New carbon accounting method could change thinking about short-lived pollutants
Efforts to reduce methane and black carbon can deliver critical short-term benefits, according to the Global Heat Reduction Initiative. Read More

Key takeaways
- Conventional carbon accounting measures impact over 100 years, lessening the focus on short-lived drivers of global warming.
- The Global Heat Reduction Initiative is offering an alternative accounting methodology that emphasizes near-term impacts.
- The science behind the methodology is broadly accepted, but adopting it requires trade-offs in what companies and countries value.
When companies complete their carbon accounts, a single metric is generally at the heart of the numbers: tons of carbon dioxide equivalent (tCO2e), a handy means of allowing multiple greenhouse gases to be included on the same balance sheet.
But is the focus on tCO2e causing policymakers and corporates to undervalue important methods for slowing global warming? That’s the claim being made by the Global Heat Reduction Initiative (GHR), which is backed by notable scientists and is offering what it says is a more holistic form of carbon accounting. The initiative is a spin-off from SCS Global Services, a standards-setter and certifier of environmental projects.
GHR’s solution involves expanding traditional emissions accounting to include different timescales. Carbon dioxide equivalence data usually rests on estimates of the global warming potential of greenhouse gases over 100 years, relative to that of CO2. Around two-thirds of any release of methane, for example, will have left the atmosphere after around 12 years. During that time, however, the impact on warming is up to 150 times greater than CO2. And considered over the 100-year time frame used in conventional accounting, methane’s impact is diluted to 28 times greater than CO2.

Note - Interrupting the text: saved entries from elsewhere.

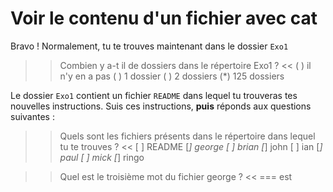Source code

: # Voir le contenu d'un fichier avec cat

Bravo ! Normalement, tu te trouves maintenant dans le dossier `Exo1`


>> Combien y a-t il de dossiers dans le répertoire Exo1 ? <<
( ) il n'y en a pas
( ) 1 dossier
( ) 2 dossiers
(*) 125 dossiers


Le dossier `Exo1` contient un fichier `README` dans lequel tu trouveras tes nouvelles instructions.
Suis ces instructions, **puis** réponds aux questions suivantes :


>> Quels sont les fichiers présents dans le répertoire dans lequel tu te trouves ? <<
[ ] README
[*] george
[ ] brian
[*] john
[ ] ian
[*] paul
[ ] mick
[*] ringo


>> Quel est le troisième mot du fichier george ? <<
=== est




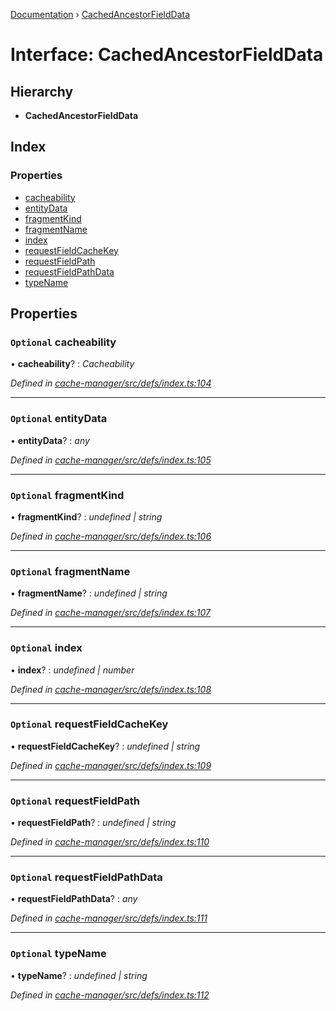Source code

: [Documentation](../README.md) › [CachedAncestorFieldData](cachedancestorfielddata.md)

# Interface: CachedAncestorFieldData

## Hierarchy

* **CachedAncestorFieldData**

## Index

### Properties

* [cacheability](cachedancestorfielddata.md#optional-cacheability)
* [entityData](cachedancestorfielddata.md#optional-entitydata)
* [fragmentKind](cachedancestorfielddata.md#optional-fragmentkind)
* [fragmentName](cachedancestorfielddata.md#optional-fragmentname)
* [index](cachedancestorfielddata.md#optional-index)
* [requestFieldCacheKey](cachedancestorfielddata.md#optional-requestfieldcachekey)
* [requestFieldPath](cachedancestorfielddata.md#optional-requestfieldpath)
* [requestFieldPathData](cachedancestorfielddata.md#optional-requestfieldpathdata)
* [typeName](cachedancestorfielddata.md#optional-typename)

## Properties

### `Optional` cacheability

• **cacheability**? : *Cacheability*

*Defined in [cache-manager/src/defs/index.ts:104](https://github.com/badbatch/graphql-box/blob/1c5407ab/packages/cache-manager/src/defs/index.ts#L104)*

___

### `Optional` entityData

• **entityData**? : *any*

*Defined in [cache-manager/src/defs/index.ts:105](https://github.com/badbatch/graphql-box/blob/1c5407ab/packages/cache-manager/src/defs/index.ts#L105)*

___

### `Optional` fragmentKind

• **fragmentKind**? : *undefined | string*

*Defined in [cache-manager/src/defs/index.ts:106](https://github.com/badbatch/graphql-box/blob/1c5407ab/packages/cache-manager/src/defs/index.ts#L106)*

___

### `Optional` fragmentName

• **fragmentName**? : *undefined | string*

*Defined in [cache-manager/src/defs/index.ts:107](https://github.com/badbatch/graphql-box/blob/1c5407ab/packages/cache-manager/src/defs/index.ts#L107)*

___

### `Optional` index

• **index**? : *undefined | number*

*Defined in [cache-manager/src/defs/index.ts:108](https://github.com/badbatch/graphql-box/blob/1c5407ab/packages/cache-manager/src/defs/index.ts#L108)*

___

### `Optional` requestFieldCacheKey

• **requestFieldCacheKey**? : *undefined | string*

*Defined in [cache-manager/src/defs/index.ts:109](https://github.com/badbatch/graphql-box/blob/1c5407ab/packages/cache-manager/src/defs/index.ts#L109)*

___

### `Optional` requestFieldPath

• **requestFieldPath**? : *undefined | string*

*Defined in [cache-manager/src/defs/index.ts:110](https://github.com/badbatch/graphql-box/blob/1c5407ab/packages/cache-manager/src/defs/index.ts#L110)*

___

### `Optional` requestFieldPathData

• **requestFieldPathData**? : *any*

*Defined in [cache-manager/src/defs/index.ts:111](https://github.com/badbatch/graphql-box/blob/1c5407ab/packages/cache-manager/src/defs/index.ts#L111)*

___

### `Optional` typeName

• **typeName**? : *undefined | string*

*Defined in [cache-manager/src/defs/index.ts:112](https://github.com/badbatch/graphql-box/blob/1c5407ab/packages/cache-manager/src/defs/index.ts#L112)*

Existing methods exclude some pollutants altogether, including black carbon, also known as soot. Black carbon particles survive in the atmosphere for just a week or so, but by absorbing sunlight and remitting the energy as heat, the short-term warming impact of the substance can be up to 1,500 times that of CO2. Almost 6 million tons of black carbon are emitted annually, according to the Climate and Clean Air Coalition, a project of the United Nations Environment Programme.
Holistic accounting
In the GHR version of carbon accounting, emissions are inventoried and CO2e numbers presented as normal. Alongside that data, the company also shows customers how their emissions, including black carbon, will contribute to global warming over the next 5 to 25 years.

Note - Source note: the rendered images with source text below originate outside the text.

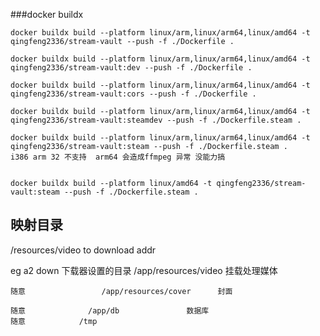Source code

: ###docker buildx
    
    docker buildx build --platform linux/arm,linux/arm64,linux/amd64 -t qingfeng2336/stream-vault --push -f ./Dockerfile .

	docker buildx build --platform linux/arm,linux/arm64,linux/amd64 -t qingfeng2336/stream-vault:dev --push -f ./Dockerfile .

	docker buildx build --platform linux/arm,linux/arm64,linux/amd64 -t qingfeng2336/stream-vault:cors --push -f ./Dockerfile .
    
	docker buildx build --platform linux/arm,linux/arm64,linux/amd64 -t qingfeng2336/stream-vault:steamdev --push -f ./Dockerfile.steam . 

	docker buildx build --platform linux/arm,linux/arm64,linux/amd64 -t qingfeng2336/stream-vault:steam --push -f ./Dockerfile.steam .     i386 arm 32 不支持  arm64 会造成ffmpeg 异常 没能力搞 


	docker buildx build --platform linux/amd64 -t qingfeng2336/stream-vault:steam --push -f ./Dockerfile.steam .
## 映射目录

/resources/video   to download addr


eg 
a2 down
	下载器设置的目录     /app/resources/video        挂载处理媒体

	随意			       /app/resources/cover      封面

	随意              /app/db               数据库
	随意			  /tmp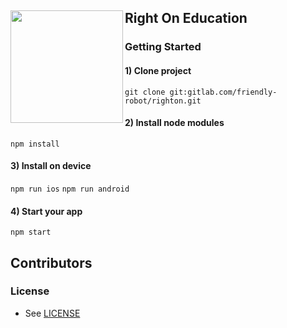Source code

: ## Right On Education<a href="https://invertase.io/oss/react-native-firebase"><img align="left" src="https://i.imgur.com/JIyBtKW.png" width="180px"></a>


### Getting Started

#### 1) Clone project

`git clone git:gitlab.com/friendly-robot/righton.git`



#### 2) Install node modules

`npm install`

#### 3) Install on device

`npm run ios`
`npm run android`
  
#### 4) Start your app

`npm start`
  
## Contributors


### License

- See [LICENSE](/LICENSE)
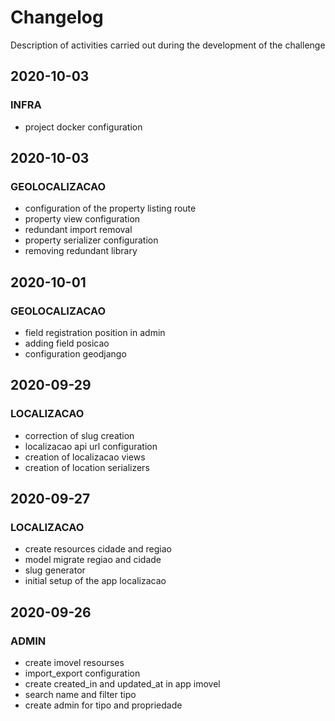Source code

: # Changelog
Description of activities carried out during the development of the challenge

## 2020-10-03
### INFRA
- project docker configuration

## 2020-10-03
### GEOLOCALIZACAO
- configuration of the property listing route
- property view configuration
- redundant import removal
- property serializer configuration
- removing redundant library

## 2020-10-01
### GEOLOCALIZACAO
- field registration position in admin
- adding field posicao
- configuration geodjango

## 2020-09-29
### LOCALIZACAO
- correction of slug creation
- localizacao api url configuration
- creation of localizacao views
- creation of location serializers

## 2020-09-27
### LOCALIZACAO
- create resources cidade and regiao
- model migrate regiao and cidade
- slug generator
- initial setup of the app localizacao

## 2020-09-26
### ADMIN
- create imovel resourses
- import_export configuration
- create created_in and updated_at in app imovel
- search name and filter tipo
- create admin for tipo and propriedade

That can affect how different mitigation options stack up against each other. GHR’s first customer is Napa Recycling and Waste Services in California. “I wasn’t really sure what we were getting into,” said resource manager William Kelley. The company’s GHR report, which it received earlier this month, highlighted the warming impact of the black carbon generated by the diesel fuel used by some of its machinery. The report also shone a light on the short-term impact of methane released from composting operations. Kelley said the analysis made him realize that it may be better to tackle those emissions before other projects, such as electrifying vehicles that run on natural gas.
There are other interventions that are revealed as more important when viewed through the GHR lens, added Kiff Gallagher, the company’s executive director. Reducing food waste from company cafeterias, which helps cut methane emissions, is one example. So is making warehouse roofs more reflective to bounce sunlight back into space. “Maybe by taking an investment there with a reflective surface you would actually bend the heat curve more rapidly and more effectively than if you partnered with a plant-a-tree nonprofit,” he said.
Judgment call
The science behind GHR’s methods is broadly accepted and may be gaining in importance. The company’s advisory board includes Drew Shindell, a climate scientist at Duke University who has advocated for a greater focus on short-lived climate pollutants. The issue is also being taken up by the IPCC. Last month, scientists met in Bilbao, Spain, to begin work on an IPCC methodology for measuring short-lived pollutants, which is due to be published in 2027.
Scientific agreement on the principles does not mean the accounting system will be adopted, however. Zeke Hausfather, climate research lead at the payment company Stripe, noted that there has been a push among climate scientists for countries and companies to set specific targets for different greenhouse gases rather. But, he added, there are fundamental differences in opinion about how to treat the issue of different timescales.
The dominant view is that we should focus on stabilizing the climate by restricting long-term warming to less than 1.5 or 2 degrees Celsius. A more economics-based approach would be to apply a discount to longer-term impacts and focus instead on maximizing near-term reductions. Determining which view is correct is difficult, noted Hausfather, because the answer rests on a value judgment about present and future generations: “How are you valuing an immediate big effect versus a smaller long-term effect?”